Figure 6. HK-II associates with TORC1 and this is increased by glucose deprivation.

(A) Association of HK-II with mTOR is sensitive to the detergent. Cells were harvested in 0.5 % NP-40 lysis buffer, 0.3% Chaps lysis buffer or 0.02% digitonin lysis buffer, subjected to mTOR immunoprecipitation and Western blotting for HK-II and raptor. (B) Knockdown of raptor decreases the association of mTOR with HK-II but not with GβL (upper panels). HK-I does not associate with mTOR (lower panels). NRVMs transfected with control siRNA or raptor siRNA were subjected to glucose deprivation for 16 hrs and mTOR immunoprecipitation was carried out. (C) Glucose deprivation increases association between HK-II and TORC1 which is inhibited by 0.5 mM 2-DG. NRVMs were subjected to glucose deprivation ± 2-DG for 16 hrs and mTOR or HK-II were immunoprecipitated.

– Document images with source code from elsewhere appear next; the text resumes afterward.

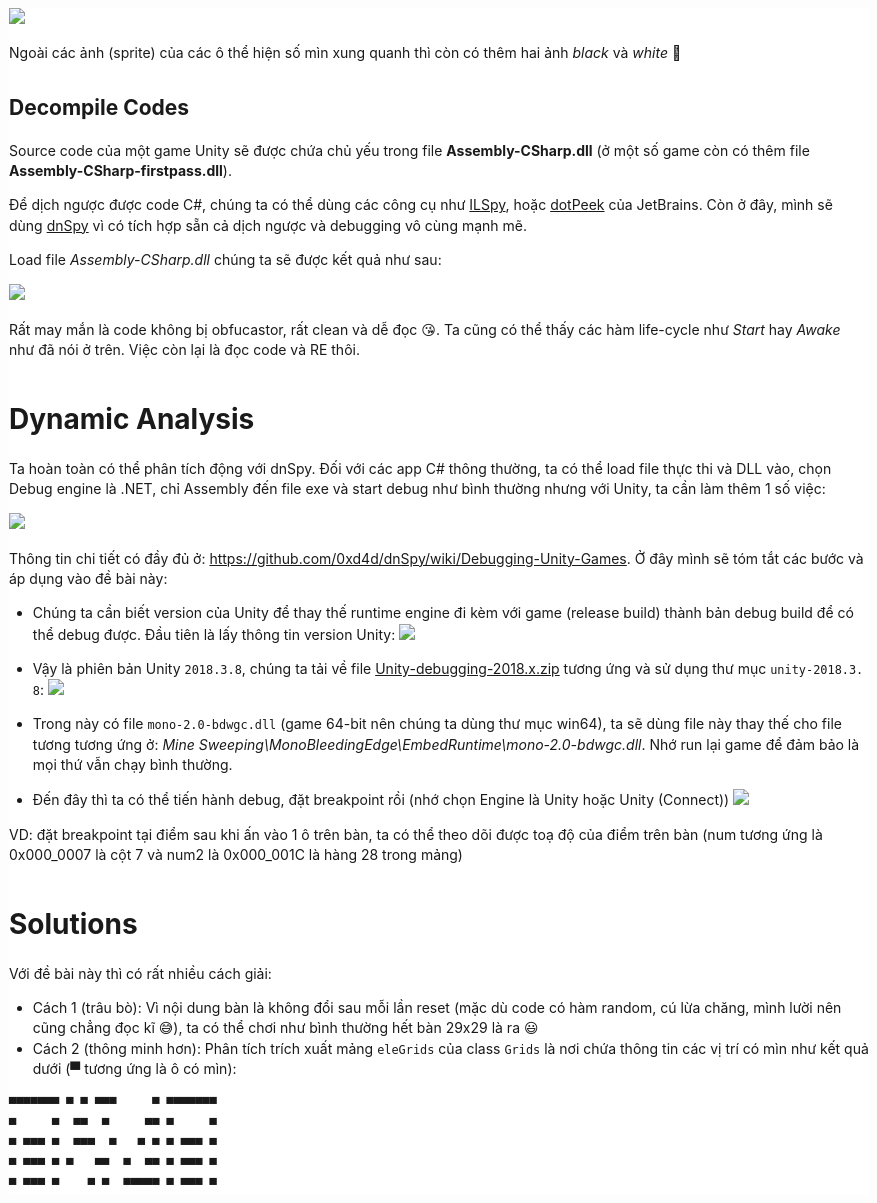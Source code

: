 ![](https://images.viblo.asia/full/7cbbf67a-a6f1-4c7b-9739-3e99b6692935.png)

Ngoài các ảnh (sprite) của các ô thể hiện số mìn xung quanh thì còn có thêm hai ảnh *black* và *white* :thinking:

## Decompile Codes

Source code của một game Unity sẽ được chứa chủ yếu trong file **Assembly-CSharp.dll** (ở một số game còn có thêm file **Assembly-CSharp-firstpass.dll**). 

Để dịch ngược được code C#, chúng ta có thể dùng các công cụ như [ILSpy](https://github.com/icsharpcode/ILSpy), hoặc [dotPeek](https://www.jetbrains.com/decompiler/) của JetBrains. Còn ở đây, mình sẽ dùng [dnSpy](https://github.com/0xd4d/dnSpy) vì có tích hợp sẵn cả dịch ngược và debugging vô cùng mạnh mẽ.

Load file *Assembly-CSharp.dll* chúng ta sẽ được kết quả như sau:

![](https://images.viblo.asia/full/46df548e-c3f0-4864-9939-871c924f2990.png)

Rất may mắn là code không bị obfucastor, rất clean và dễ đọc :kissing_heart:. Ta cũng có thể thấy các hàm life-cycle như *Start* hay *Awake* như đã nói ở trên. Việc còn lại là đọc code và RE thôi.


# Dynamic Analysis
Ta hoàn toàn có thể phân tích động với dnSpy. Đối với các app C# thông thường, ta có thể load file thực thi và DLL vào, chọn Debug engine là .NET, chỉ Assembly đến file exe và start debug như bình thường nhưng với Unity, ta cần làm thêm 1 số việc:

![](https://images.viblo.asia/full/57f3fc11-bd8d-4956-a309-0e72393acb94.png)

Thông tin chi tiết có đầy đủ ở: https://github.com/0xd4d/dnSpy/wiki/Debugging-Unity-Games. Ở đây mình sẽ tóm tắt các bước và áp dụng vào đề bài này:

- Chúng ta cần biết version của Unity để thay thế runtime engine đi kèm với game (release build) thành bản debug build để có thể debug được. Đầu tiên là lấy thông tin version Unity:
![](https://images.viblo.asia/66094e73-ed93-4854-b41e-a4a5373191db.png)

- Vậy là phiên bản Unity `2018.3.8`, chúng ta tải về file [Unity-debugging-2018.x.zip](https://github.com/0xd4d/dnSpy/releases) tương ứng và sử dụng thư mục `unity-2018.3.8`:
![](https://images.viblo.asia/full/8e76fce0-115f-439c-a57b-2815f4f72682.png)
- Trong này có file `mono-2.0-bdwgc.dll` (game 64-bit nên chúng ta dùng thư mục win64), ta sẽ dùng file này thay thế cho file tương tương ứng ở: *Mine Sweeping\MonoBleedingEdge\EmbedRuntime\mono-2.0-bdwgc.dll*. Nhớ run lại game để đảm bảo là mọi thứ vẫn chạy bình thường.
- Đến đây thì ta có thể tiến hành debug, đặt breakpoint rồi (nhớ chọn Engine là Unity hoặc Unity (Connect))
![](https://images.viblo.asia/full/ac610b98-8df2-405d-a3b8-727bb94240d8.png)

VD: đặt breakpoint tại điểm sau khi ấn vào 1 ô trên bàn, ta có thể theo dõi được toạ độ của điểm trên bàn (num tương ứng là 0x000_0007 là cột 7 và num2 là 0x000_001C là hàng 28 trong mảng)

# Solutions
Với đề bài này thì có rất nhiều cách giải:
- Cách 1 (trâu bò): Vì nội dung bàn là không đổi sau mỗi lần reset (mặc dù code có hàm random, cú lừa chăng, mình lười nên cũng chẳng đọc kĩ :sweat_smile:), ta có thể chơi như bình thường hết bàn 29x29 là ra :smiley:
- Cách 2 (thông minh hơn): Phân tích trích xuất mảng `eleGrids` của class `Grids` là nơi chứa thông tin các vị trí có mìn như kết quả dưới (▀ tương ứng là ô có mìn):
```
▀▀▀▀▀▀▀ ▀ ▀ ▀▀▀     ▀ ▀▀▀▀▀▀▀
▀     ▀  ▀▀  ▀     ▀▀ ▀     ▀
▀ ▀▀▀ ▀  ▀▀▀  ▀   ▀ ▀ ▀ ▀▀▀ ▀
▀ ▀▀▀ ▀ ▀   ▀▀  ▀  ▀▀ ▀ ▀▀▀ ▀
▀ ▀▀▀ ▀    ▀ ▀  ▀▀▀▀▀ ▀ ▀▀▀ ▀
```
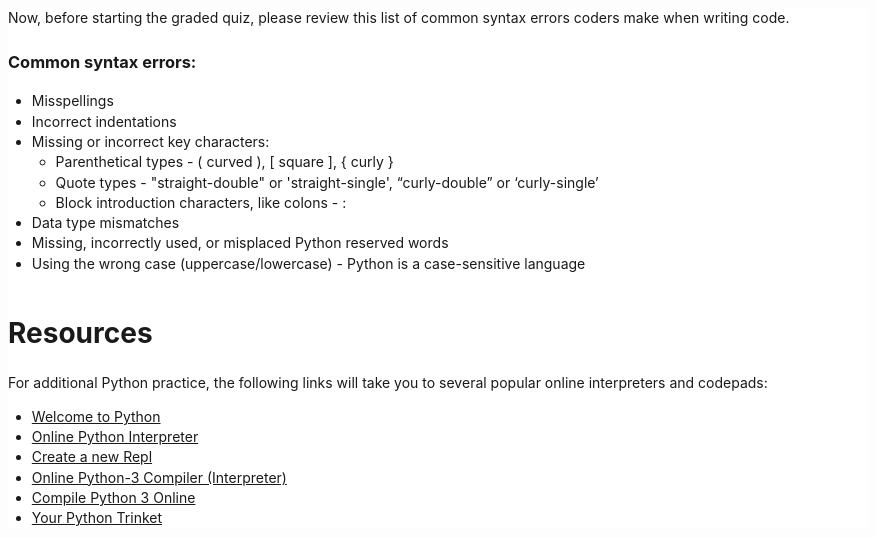 Now, before starting the graded quiz, please review this list of common syntax errors coders make when writing code.
### Common syntax errors:
- Misspellings
- Incorrect indentations
- Missing or incorrect key characters:
  - Parenthetical types - ( curved ), [ square ], { curly }
  - Quote types - "straight-double" or 'straight-single', “curly-double” or ‘curly-single’
  - Block introduction characters, like colons - :
- Data type mismatches
- Missing, incorrectly used, or misplaced Python reserved words
- Using the wrong case (uppercase/lowercase) - Python is a case-sensitive language  
# Resources
For additional Python practice, the following links will take you to several popular online interpreters and codepads:

- [Welcome to Python](https://www.python.org/shell/) 
- [Online Python Interpreter](https://www.onlinegdb.com/online_python_interpreter) 
- [Create a new Repl](https://repl.it/languages/python3) 
- [Online Python-3 Compiler (Interpreter)](https://www.tutorialspoint.com/execute_python3_online.php)
- [Compile Python 3 Online](https://rextester.com/l/python3_online_compiler)
- [Your Python Trinket](https://trinket.io/python3)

Right panels show quantitative analysis of the association of HK-II with mTOR (n=5), **P<0.01, ***P<0.01. (D) Adult mouse hearts perfused with NG DMEM show an increase in LC3-II, decrease in P-p70S6K, and increase in association between HK-II and mTOR. Adult mouse hearts were perfused in the Langendorff mode. After 1 hr perfusion with DMEM (control) or NG DMEM, hearts were homogenized in digitonin containing buffer and subjected to Western blotting or immunoprecipitation. Data are mean ± SEM.